**Work required**
One line at a time, check the entries below for the word "over", and copy each line that has it.

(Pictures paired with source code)
· · · · · · ·

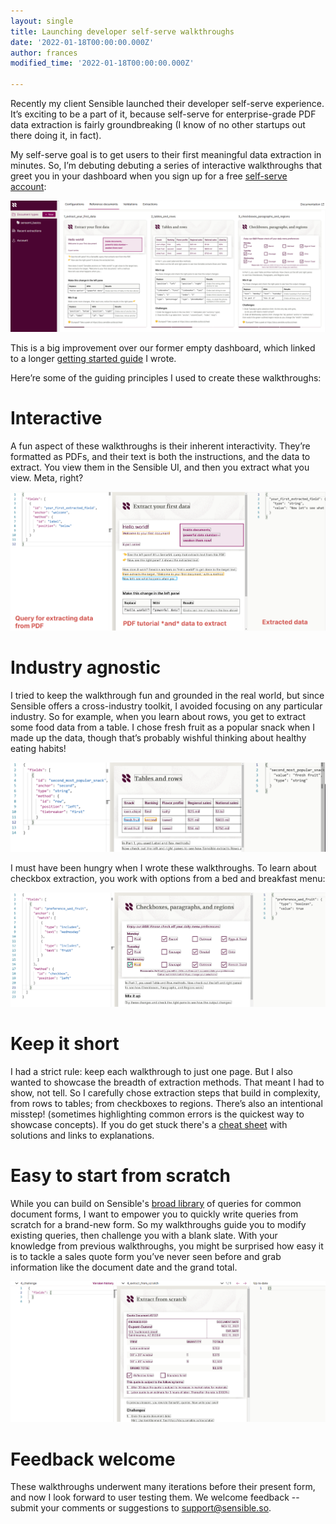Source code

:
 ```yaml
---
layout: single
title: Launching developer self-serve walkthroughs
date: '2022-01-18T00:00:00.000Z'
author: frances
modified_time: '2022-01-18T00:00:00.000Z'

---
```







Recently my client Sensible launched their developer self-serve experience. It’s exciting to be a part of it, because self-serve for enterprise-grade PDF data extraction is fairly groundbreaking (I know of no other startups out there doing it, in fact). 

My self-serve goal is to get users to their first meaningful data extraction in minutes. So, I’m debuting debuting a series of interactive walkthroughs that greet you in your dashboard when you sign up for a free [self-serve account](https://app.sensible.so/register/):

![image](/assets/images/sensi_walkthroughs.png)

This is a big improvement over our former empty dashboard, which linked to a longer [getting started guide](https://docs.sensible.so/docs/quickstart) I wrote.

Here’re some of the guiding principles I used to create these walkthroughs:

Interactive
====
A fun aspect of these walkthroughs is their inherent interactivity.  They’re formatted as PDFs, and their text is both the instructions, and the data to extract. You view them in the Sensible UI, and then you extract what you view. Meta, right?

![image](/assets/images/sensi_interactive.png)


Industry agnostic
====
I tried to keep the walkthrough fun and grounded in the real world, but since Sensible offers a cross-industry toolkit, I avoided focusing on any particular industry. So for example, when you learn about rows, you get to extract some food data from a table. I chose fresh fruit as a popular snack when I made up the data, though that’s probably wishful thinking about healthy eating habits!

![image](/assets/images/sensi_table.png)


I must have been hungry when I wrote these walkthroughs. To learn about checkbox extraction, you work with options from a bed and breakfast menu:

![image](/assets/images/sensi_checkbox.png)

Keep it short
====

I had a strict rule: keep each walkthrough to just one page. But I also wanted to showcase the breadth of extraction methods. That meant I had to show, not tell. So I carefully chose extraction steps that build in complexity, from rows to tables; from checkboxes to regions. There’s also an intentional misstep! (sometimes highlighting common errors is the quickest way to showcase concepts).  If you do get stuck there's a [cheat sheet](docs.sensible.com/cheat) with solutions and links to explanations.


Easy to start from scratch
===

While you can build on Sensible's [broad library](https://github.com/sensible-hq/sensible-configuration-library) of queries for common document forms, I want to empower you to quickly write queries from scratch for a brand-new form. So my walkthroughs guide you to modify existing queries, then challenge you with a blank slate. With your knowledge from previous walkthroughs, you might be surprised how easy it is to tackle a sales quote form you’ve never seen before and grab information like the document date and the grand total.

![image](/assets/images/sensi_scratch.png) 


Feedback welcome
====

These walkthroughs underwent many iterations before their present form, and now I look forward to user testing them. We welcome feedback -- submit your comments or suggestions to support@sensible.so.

· · · · · · ·

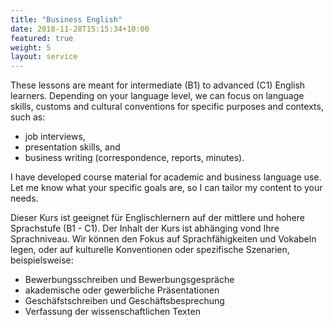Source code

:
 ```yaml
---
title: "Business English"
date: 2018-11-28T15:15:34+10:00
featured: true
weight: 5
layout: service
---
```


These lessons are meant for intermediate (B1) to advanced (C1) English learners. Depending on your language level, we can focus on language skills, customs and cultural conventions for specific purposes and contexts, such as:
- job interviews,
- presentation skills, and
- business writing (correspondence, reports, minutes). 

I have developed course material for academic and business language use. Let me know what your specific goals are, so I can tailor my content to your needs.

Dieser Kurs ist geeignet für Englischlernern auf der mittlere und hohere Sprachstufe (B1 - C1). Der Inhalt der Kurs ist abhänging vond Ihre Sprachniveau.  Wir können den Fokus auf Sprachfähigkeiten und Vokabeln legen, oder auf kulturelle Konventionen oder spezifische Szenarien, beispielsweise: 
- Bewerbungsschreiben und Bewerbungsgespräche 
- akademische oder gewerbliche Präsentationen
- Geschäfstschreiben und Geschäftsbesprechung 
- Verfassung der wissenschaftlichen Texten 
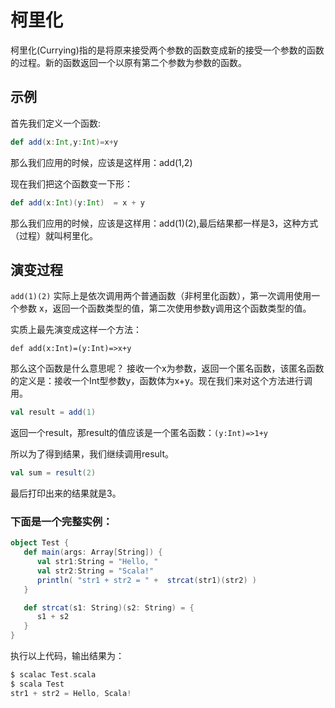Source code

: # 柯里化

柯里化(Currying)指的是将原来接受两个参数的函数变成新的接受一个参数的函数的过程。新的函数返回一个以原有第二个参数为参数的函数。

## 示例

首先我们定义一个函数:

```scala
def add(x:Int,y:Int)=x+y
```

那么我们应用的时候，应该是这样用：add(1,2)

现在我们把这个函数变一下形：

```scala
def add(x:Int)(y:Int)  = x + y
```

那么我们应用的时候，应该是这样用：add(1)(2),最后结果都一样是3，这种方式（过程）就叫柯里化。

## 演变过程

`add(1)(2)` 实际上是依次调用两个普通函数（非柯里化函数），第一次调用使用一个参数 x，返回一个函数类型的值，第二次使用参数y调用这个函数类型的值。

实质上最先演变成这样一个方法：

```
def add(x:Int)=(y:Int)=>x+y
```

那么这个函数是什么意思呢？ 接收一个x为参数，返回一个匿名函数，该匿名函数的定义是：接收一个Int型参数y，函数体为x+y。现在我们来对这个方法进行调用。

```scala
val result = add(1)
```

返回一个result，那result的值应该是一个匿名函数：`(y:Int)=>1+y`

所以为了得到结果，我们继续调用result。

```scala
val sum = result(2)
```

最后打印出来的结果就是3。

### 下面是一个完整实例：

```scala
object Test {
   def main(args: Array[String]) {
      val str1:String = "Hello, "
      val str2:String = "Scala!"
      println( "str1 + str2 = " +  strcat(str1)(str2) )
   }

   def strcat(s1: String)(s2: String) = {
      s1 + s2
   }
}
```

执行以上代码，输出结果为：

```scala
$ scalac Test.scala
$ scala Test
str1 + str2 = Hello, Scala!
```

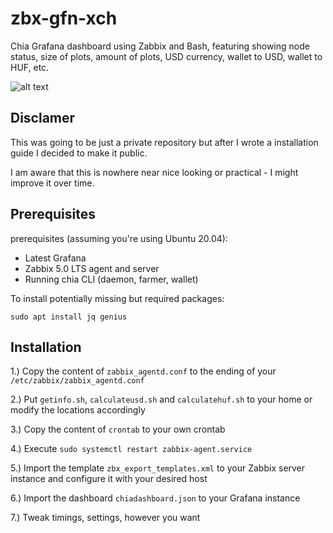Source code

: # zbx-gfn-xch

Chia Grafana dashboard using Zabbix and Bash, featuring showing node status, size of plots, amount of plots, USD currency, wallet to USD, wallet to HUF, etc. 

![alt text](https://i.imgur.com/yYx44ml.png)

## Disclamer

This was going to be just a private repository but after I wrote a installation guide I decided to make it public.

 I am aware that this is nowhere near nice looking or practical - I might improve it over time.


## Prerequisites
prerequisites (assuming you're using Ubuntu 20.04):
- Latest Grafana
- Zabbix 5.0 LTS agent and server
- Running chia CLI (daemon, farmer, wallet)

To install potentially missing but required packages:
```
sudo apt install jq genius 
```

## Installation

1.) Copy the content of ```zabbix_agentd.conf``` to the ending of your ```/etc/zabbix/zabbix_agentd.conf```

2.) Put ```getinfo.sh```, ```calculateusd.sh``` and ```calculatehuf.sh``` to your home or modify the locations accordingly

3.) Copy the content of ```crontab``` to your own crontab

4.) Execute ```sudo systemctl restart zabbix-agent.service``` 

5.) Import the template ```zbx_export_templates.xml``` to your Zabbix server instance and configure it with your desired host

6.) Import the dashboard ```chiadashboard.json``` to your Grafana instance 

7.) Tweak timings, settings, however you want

· · · · · · ·

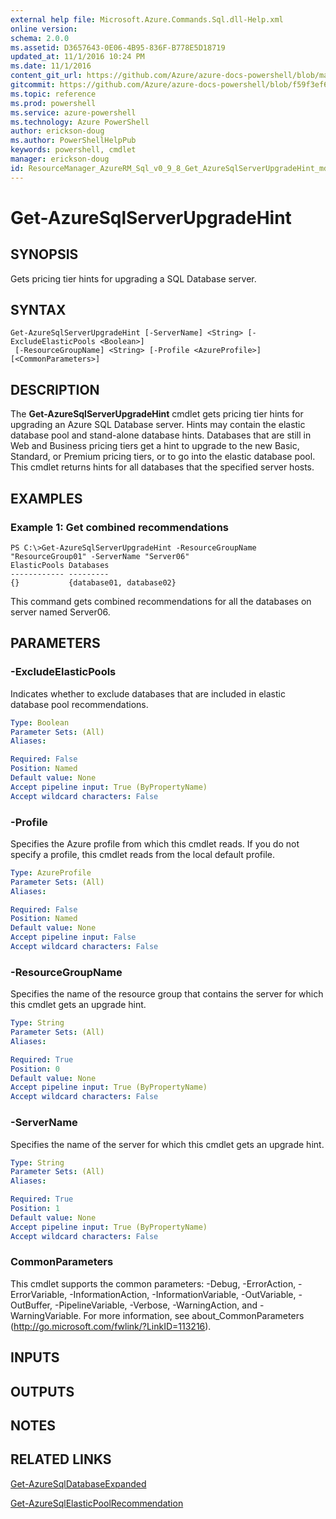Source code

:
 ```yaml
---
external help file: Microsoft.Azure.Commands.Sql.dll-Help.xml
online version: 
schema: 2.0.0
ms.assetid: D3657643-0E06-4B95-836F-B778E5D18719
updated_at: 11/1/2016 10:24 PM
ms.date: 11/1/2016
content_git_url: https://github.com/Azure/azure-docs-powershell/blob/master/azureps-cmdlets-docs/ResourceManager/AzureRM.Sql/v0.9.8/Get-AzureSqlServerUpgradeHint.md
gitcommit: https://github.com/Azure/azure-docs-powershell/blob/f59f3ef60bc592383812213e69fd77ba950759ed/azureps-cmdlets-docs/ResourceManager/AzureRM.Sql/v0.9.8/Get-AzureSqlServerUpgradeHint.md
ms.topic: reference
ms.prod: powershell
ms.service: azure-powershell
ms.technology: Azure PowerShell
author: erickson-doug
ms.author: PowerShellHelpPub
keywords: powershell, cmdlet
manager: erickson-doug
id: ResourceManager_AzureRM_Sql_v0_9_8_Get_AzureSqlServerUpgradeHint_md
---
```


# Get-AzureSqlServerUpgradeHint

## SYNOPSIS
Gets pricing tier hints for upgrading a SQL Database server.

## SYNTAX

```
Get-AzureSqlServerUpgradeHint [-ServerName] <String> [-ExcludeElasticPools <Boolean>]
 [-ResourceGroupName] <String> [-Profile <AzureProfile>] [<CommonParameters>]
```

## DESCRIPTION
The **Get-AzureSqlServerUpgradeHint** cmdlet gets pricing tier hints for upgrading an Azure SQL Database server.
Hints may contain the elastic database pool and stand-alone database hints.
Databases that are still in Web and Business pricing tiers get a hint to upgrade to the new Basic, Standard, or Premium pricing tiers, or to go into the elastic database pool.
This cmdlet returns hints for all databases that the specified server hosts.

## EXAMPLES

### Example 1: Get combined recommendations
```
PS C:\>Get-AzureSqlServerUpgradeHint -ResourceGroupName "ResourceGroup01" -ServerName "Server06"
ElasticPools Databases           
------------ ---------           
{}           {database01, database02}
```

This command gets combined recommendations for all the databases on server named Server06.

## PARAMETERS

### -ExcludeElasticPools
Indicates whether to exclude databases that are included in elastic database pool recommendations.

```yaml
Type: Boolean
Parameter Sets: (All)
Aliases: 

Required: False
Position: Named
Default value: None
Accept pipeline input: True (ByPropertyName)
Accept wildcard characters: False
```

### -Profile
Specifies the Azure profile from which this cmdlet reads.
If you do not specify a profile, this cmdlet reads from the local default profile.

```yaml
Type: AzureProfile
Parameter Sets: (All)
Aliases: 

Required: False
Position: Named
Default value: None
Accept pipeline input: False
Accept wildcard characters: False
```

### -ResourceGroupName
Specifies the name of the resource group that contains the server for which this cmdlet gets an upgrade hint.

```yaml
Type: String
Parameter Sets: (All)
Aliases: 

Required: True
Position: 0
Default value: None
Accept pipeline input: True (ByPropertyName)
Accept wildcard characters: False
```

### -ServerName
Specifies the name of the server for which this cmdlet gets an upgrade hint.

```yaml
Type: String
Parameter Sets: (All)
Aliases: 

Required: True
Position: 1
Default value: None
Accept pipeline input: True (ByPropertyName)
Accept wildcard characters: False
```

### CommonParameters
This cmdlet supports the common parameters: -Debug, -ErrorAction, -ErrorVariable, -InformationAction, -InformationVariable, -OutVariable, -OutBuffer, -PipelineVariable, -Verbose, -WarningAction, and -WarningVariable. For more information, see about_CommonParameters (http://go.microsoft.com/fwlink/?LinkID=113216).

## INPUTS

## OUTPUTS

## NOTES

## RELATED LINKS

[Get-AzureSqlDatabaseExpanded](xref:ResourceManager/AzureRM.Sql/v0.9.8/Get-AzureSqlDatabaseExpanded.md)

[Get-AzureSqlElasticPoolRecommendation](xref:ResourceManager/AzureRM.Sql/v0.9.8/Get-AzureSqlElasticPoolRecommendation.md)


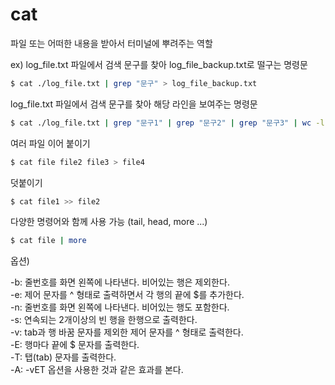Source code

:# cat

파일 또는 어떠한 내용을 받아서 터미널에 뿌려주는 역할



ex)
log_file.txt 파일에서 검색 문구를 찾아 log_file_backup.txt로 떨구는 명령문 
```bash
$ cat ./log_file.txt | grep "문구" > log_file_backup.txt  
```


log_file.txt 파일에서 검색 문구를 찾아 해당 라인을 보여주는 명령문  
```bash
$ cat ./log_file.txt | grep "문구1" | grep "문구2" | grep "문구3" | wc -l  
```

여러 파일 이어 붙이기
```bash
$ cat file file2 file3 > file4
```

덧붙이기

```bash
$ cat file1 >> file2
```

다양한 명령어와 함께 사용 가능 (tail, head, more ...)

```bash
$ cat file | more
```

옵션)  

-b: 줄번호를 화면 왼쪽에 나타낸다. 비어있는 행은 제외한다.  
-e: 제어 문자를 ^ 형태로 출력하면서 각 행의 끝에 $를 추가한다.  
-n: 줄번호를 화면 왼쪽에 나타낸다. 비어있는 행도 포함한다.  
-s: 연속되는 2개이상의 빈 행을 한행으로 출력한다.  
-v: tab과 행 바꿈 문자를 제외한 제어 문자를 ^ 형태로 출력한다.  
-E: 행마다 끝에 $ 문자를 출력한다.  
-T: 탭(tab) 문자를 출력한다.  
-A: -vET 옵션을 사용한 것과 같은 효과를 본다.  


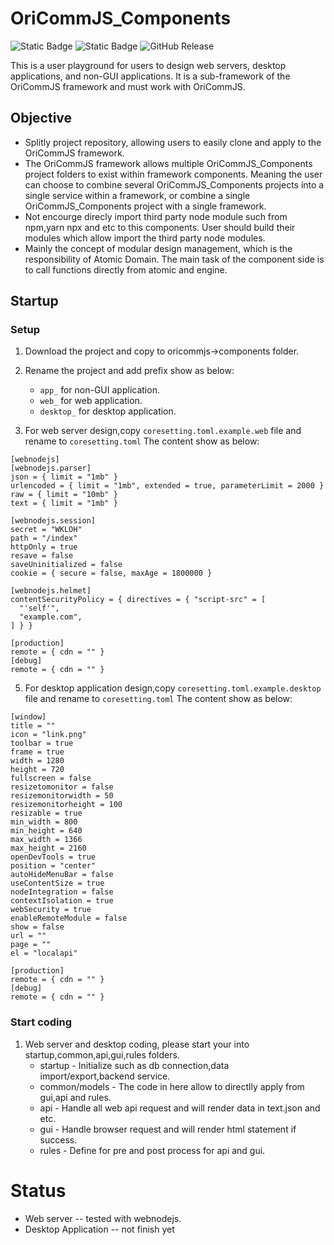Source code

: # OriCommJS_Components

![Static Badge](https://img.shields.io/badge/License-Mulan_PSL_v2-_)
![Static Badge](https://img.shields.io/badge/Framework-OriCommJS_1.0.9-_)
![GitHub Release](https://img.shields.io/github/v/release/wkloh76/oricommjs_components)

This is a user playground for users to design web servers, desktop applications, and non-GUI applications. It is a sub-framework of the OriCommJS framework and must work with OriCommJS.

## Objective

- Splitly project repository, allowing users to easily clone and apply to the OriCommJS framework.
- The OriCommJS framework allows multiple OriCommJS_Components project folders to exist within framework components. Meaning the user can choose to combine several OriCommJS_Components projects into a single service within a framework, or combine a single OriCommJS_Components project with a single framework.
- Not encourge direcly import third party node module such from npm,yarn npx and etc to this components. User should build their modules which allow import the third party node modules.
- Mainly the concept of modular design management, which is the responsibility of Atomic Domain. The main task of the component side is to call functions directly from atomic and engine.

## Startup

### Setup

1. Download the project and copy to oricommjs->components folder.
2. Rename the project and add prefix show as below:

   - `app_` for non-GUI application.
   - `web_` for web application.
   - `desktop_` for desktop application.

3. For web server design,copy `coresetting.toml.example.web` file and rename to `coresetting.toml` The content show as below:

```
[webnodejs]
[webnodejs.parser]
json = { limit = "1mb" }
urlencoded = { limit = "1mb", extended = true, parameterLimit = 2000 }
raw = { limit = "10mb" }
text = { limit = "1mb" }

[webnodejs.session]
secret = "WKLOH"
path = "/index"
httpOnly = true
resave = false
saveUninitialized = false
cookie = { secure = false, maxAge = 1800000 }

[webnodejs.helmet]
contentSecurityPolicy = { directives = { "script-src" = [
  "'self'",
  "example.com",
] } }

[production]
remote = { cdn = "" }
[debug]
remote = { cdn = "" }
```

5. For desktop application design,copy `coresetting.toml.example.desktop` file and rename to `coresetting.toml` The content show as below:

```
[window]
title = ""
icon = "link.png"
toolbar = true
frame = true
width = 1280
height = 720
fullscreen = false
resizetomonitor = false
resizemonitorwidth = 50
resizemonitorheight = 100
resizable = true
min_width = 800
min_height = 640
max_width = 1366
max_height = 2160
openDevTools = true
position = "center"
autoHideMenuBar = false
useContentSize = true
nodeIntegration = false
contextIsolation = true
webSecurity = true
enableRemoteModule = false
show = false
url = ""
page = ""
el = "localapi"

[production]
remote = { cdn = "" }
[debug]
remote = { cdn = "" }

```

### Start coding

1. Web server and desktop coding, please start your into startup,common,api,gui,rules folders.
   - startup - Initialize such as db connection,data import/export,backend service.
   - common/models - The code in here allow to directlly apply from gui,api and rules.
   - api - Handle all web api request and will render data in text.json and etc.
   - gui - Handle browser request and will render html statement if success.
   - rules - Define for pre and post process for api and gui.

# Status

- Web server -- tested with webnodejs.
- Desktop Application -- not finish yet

· · · · · · ·

**Exercise solution**
This is a big improvement over our former empty dashboard, which linked to a longer [getting started guide](https://docs.sensible.so/docs/quickstart) I wrote.
 I am aware that this is nowhere near nice looking or practical - I might improve it over time.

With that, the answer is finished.